[[ TASK MATERIAL, beginning ]]

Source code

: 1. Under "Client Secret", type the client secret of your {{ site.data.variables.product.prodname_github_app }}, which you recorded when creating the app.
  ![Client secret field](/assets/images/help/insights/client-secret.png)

[[ TASK MATERIAL, end ]]
[[ TASK MATERIAL, beginning ]]

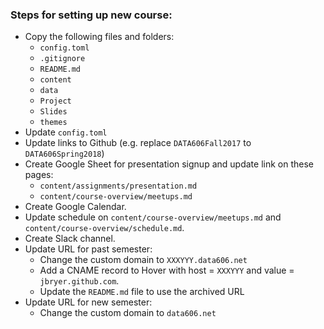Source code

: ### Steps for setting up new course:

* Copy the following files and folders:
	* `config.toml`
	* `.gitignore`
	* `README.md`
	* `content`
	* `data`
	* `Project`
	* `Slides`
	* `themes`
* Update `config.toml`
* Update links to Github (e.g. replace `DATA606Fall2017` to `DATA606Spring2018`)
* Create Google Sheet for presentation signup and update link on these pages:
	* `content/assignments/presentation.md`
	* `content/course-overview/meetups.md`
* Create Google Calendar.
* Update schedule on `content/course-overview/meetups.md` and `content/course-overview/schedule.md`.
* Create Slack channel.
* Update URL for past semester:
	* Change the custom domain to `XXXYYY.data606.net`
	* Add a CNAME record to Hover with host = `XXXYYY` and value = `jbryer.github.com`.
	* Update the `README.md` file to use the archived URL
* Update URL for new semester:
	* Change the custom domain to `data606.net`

[[ TASK MATERIAL, end ]]

### YOUR OBJECTIVE
Go through the listing and work out how many lines include the string "content". Give only the number.

### SOLUTION TO THIS TASK
4